- YOUR INSTRUCTIONS: Look through the material below and copy exactly the lines from the line with "## Load the data" to the line with "AnnData object with", those two lines included.

---------- PROVIDED DATA ----------

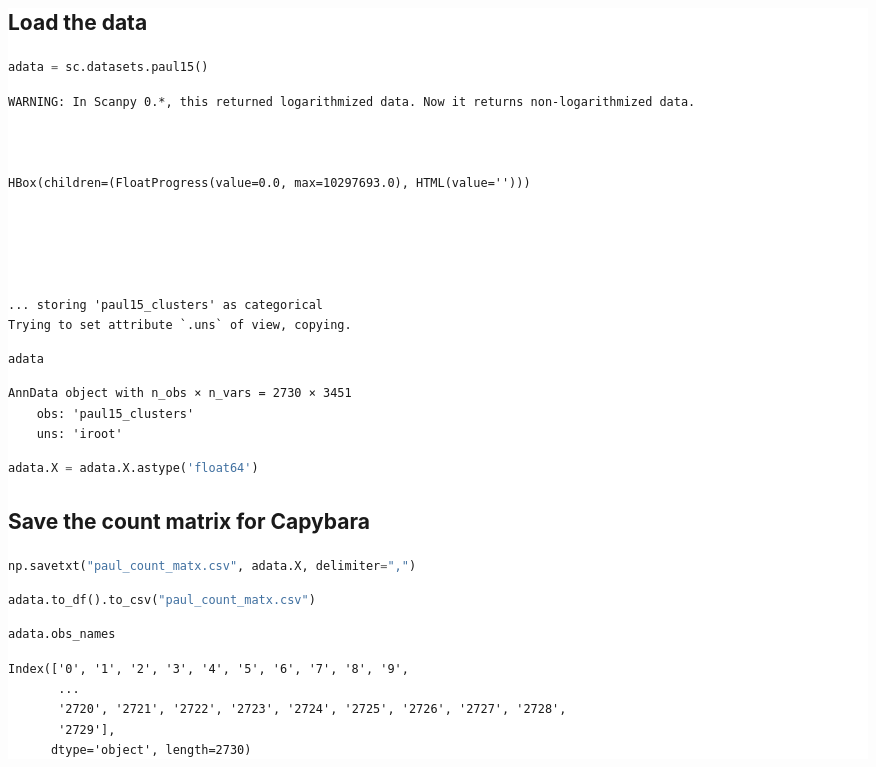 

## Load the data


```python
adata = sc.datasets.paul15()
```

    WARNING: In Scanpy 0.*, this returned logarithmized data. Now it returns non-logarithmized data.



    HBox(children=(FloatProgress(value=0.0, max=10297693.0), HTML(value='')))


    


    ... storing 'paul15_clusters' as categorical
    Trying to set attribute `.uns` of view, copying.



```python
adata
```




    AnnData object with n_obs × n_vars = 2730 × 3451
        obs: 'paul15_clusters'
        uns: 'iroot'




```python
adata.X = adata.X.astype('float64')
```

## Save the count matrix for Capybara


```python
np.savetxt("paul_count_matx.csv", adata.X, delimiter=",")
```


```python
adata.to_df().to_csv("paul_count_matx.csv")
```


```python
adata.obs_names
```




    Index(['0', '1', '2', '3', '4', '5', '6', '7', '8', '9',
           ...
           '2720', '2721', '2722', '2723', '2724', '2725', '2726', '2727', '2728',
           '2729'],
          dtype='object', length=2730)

----------
---------- PROVIDED DATA ----------

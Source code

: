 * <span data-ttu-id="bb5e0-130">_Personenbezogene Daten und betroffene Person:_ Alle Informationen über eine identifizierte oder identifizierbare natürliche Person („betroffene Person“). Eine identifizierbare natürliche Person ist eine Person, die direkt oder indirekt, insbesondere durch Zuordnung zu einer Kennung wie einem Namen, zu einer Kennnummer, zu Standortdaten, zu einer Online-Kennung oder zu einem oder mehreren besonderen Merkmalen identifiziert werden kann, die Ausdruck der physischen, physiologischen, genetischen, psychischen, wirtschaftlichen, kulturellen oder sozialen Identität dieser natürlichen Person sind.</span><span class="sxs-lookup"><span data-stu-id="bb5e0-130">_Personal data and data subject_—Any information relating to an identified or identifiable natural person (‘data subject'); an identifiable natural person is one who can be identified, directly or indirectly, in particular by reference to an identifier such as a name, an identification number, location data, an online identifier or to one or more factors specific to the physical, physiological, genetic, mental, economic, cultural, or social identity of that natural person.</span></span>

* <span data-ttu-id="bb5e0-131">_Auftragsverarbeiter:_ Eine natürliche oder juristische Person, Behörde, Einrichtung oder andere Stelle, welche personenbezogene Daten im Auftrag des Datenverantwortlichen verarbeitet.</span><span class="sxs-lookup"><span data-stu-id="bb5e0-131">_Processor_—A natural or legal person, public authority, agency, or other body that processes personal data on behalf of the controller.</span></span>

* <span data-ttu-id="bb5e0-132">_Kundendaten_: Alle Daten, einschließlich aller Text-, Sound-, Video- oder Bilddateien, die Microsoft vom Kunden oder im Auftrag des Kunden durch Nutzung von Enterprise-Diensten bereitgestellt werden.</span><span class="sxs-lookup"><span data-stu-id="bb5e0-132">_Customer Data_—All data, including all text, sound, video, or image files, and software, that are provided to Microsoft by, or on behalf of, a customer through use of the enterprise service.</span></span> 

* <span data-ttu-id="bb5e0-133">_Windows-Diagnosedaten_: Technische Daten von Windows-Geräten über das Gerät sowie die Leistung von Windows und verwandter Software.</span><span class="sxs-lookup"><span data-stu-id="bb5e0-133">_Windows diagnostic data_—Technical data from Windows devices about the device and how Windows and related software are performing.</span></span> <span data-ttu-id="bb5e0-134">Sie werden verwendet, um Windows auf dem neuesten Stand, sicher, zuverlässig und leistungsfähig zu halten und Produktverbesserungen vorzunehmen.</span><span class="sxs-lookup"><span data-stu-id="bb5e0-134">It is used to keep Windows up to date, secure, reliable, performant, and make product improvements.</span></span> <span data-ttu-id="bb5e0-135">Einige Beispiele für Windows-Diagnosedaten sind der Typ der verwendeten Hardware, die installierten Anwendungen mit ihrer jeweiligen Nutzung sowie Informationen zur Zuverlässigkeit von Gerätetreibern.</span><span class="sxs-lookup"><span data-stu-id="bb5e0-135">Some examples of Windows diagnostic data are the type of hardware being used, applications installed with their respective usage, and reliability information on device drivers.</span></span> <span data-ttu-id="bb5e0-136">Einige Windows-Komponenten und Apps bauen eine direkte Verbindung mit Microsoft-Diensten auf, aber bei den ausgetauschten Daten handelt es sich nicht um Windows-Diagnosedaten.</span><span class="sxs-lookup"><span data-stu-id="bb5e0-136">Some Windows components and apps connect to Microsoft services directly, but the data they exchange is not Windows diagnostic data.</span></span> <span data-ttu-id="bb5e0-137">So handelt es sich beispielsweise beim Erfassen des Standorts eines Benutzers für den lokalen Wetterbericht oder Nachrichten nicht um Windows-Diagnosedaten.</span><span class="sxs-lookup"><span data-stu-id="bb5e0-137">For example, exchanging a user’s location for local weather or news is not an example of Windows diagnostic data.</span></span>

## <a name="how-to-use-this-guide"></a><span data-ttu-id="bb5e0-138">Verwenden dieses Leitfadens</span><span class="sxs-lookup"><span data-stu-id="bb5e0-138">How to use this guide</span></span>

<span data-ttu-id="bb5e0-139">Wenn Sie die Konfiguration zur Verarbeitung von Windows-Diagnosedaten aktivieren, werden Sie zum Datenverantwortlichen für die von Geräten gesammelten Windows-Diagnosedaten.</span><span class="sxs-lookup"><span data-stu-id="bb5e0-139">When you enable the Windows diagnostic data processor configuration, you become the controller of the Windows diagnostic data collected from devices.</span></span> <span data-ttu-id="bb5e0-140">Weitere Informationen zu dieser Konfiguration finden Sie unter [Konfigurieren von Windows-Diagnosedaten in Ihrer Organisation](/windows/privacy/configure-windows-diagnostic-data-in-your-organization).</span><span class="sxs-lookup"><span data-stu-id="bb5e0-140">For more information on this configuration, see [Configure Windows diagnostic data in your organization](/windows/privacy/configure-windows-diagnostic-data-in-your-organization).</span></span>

----------

- TASK SOLUTION:
## Load the data


```python
adata = sc.datasets.paul15()
```

    WARNING: In Scanpy 0.*, this returned logarithmized data. Now it returns non-logarithmized data.



    HBox(children=(FloatProgress(value=0.0, max=10297693.0), HTML(value='')))


    


    ... storing 'paul15_clusters' as categorical
    Trying to set attribute `.uns` of view, copying.



```python
adata
```




    AnnData object with n_obs × n_vars = 2730 × 3451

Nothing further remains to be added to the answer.